- Aim of the exercise: Restate each record word for word, from the first to the last.

---

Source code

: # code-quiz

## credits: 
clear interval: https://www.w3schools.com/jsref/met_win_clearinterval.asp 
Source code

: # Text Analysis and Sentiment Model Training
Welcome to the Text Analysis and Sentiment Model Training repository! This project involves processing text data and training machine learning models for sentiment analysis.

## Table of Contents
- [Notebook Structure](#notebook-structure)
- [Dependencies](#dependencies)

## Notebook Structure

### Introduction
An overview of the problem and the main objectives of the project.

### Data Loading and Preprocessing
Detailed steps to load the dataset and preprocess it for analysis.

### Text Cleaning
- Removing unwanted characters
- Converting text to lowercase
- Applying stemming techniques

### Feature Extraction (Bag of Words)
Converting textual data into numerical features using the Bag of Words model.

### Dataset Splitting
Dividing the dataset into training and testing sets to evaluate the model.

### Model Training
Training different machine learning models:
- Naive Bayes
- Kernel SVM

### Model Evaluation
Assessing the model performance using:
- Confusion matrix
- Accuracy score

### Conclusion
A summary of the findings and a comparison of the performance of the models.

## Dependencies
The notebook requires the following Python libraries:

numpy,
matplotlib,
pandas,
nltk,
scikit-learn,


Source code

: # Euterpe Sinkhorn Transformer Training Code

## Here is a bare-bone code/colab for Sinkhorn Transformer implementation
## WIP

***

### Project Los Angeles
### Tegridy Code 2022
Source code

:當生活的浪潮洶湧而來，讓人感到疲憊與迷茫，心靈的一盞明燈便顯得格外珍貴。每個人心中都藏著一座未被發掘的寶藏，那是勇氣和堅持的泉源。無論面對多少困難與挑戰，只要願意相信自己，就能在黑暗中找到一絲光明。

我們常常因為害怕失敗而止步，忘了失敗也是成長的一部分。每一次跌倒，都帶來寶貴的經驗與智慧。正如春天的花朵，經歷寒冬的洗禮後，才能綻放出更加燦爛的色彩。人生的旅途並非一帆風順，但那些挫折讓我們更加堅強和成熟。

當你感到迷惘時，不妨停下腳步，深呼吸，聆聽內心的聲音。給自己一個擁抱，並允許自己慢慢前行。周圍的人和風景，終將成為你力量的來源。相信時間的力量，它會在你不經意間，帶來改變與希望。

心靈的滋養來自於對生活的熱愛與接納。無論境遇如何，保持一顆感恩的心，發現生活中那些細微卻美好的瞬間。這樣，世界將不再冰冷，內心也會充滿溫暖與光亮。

---

- Exercise result:
Source code

: # code-quiz

## credits: 
clear interval: https://www.w3schools.com/jsref/met_win_clearinterval.asp 
Source code

: # Text Analysis and Sentiment Model Training
Welcome to the Text Analysis and Sentiment Model Training repository! This project involves processing text data and training machine learning models for sentiment analysis.

## Table of Contents
- [Notebook Structure](#notebook-structure)
- [Dependencies](#dependencies)

## Notebook Structure

### Introduction
An overview of the problem and the main objectives of the project.

### Data Loading and Preprocessing
Detailed steps to load the dataset and preprocess it for analysis.

### Text Cleaning
- Removing unwanted characters
- Converting text to lowercase
- Applying stemming techniques

### Feature Extraction (Bag of Words)
Converting textual data into numerical features using the Bag of Words model.

### Dataset Splitting
Dividing the dataset into training and testing sets to evaluate the model.

### Model Training
Training different machine learning models:
- Naive Bayes
- Kernel SVM

### Model Evaluation
Assessing the model performance using:
- Confusion matrix
- Accuracy score

### Conclusion
A summary of the findings and a comparison of the performance of the models.

## Dependencies
The notebook requires the following Python libraries:

numpy,
matplotlib,
pandas,
nltk,
scikit-learn,


Source code

: # Euterpe Sinkhorn Transformer Training Code

## Here is a bare-bone code/colab for Sinkhorn Transformer implementation
## WIP

***

### Project Los Angeles
### Tegridy Code 2022
Source code

:當生活的浪潮洶湧而來，讓人感到疲憊與迷茫，心靈的一盞明燈便顯得格外珍貴。每個人心中都藏著一座未被發掘的寶藏，那是勇氣和堅持的泉源。無論面對多少困難與挑戰，只要願意相信自己，就能在黑暗中找到一絲光明。

我們常常因為害怕失敗而止步，忘了失敗也是成長的一部分。每一次跌倒，都帶來寶貴的經驗與智慧。正如春天的花朵，經歷寒冬的洗禮後，才能綻放出更加燦爛的色彩。人生的旅途並非一帆風順，但那些挫折讓我們更加堅強和成熟。

當你感到迷惘時，不妨停下腳步，深呼吸，聆聽內心的聲音。給自己一個擁抱，並允許自己慢慢前行。周圍的人和風景，終將成為你力量的來源。相信時間的力量，它會在你不經意間，帶來改變與希望。

心靈的滋養來自於對生活的熱愛與接納。無論境遇如何，保持一顆感恩的心，發現生活中那些細微卻美好的瞬間。這樣，世界將不再冰冷，內心也會充滿溫暖與光亮。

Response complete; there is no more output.